The Wall Street Journal and NPR today highlighted Karen Petrou’s views on the outcome of this year’s CCAR for the largest U.S. banks.  Karen’s comments on CCAR’s qualitative criteria are based on our practice.  In 2013, we laid out a primer on key qualitative issues, focusing in particular on the strategic-planning issues specifically required of boards and senior management. 

Although some have suggested CCAR is becoming a “non-event,” FedFin advises that the next round will in fact be considerably more stringent from both a qualitative and quantitative perspective.  In particular, we expect greater direct linkage between solvency and liquidity, building not only on one recent OFR recommendation gaining considerable traction with global regulators, but also on the FRB’s sweeping new liquidity reports for the largest U.S. banks.  We also expect the FRB to use its qualitative standards to take a still firmer stand on intra-group and correlated risks and to build in the G-SIB surcharge and TLAC standards even though these will become binding only over time. 

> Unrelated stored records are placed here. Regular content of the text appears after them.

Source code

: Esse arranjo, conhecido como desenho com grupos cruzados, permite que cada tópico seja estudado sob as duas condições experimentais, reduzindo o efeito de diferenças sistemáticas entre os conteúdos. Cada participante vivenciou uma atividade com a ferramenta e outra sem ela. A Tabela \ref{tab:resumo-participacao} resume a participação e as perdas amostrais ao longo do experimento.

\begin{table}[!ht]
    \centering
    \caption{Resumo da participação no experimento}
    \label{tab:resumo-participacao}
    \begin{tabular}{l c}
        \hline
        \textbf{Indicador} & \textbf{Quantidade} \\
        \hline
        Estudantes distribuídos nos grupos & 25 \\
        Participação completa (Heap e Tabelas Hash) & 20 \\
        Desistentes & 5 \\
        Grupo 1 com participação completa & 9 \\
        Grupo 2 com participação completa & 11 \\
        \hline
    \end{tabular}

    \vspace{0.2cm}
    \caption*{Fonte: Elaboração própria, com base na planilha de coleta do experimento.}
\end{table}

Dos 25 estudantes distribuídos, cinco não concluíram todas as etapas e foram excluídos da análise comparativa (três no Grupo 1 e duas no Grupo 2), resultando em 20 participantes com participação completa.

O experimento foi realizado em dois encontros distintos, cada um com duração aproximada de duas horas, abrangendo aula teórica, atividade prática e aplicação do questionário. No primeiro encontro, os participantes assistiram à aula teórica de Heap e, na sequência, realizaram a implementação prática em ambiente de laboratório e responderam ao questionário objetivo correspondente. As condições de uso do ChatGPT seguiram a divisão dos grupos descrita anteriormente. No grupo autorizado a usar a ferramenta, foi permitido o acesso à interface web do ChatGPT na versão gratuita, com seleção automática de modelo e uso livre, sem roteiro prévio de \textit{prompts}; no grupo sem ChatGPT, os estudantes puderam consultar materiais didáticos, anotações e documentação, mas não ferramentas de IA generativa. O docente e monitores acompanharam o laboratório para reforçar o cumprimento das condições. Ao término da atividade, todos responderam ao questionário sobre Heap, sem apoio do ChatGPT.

Given that CCAR’s qualitative results are the binding capital constraints for the largest banks doing business here, these changes raise significant strategic challenges, especially for Foreign Banking Organizations contemplating U.S. M&A or any other expansion that raises their CCAR profile.  CCAR has to date had only limited impact on non-bank broker-dealers and insurance companies subject to FRB regulation, but we expect 2015 also to be a year in which they are increasingly brought under CCAR in concert with clearer regulatory-capital standards. Given the critical importance of capital distributions, this year’s CCAR results are thus very much an event not only for the banks subject to it, but also those soon to be subject to the heightened stress-test framework.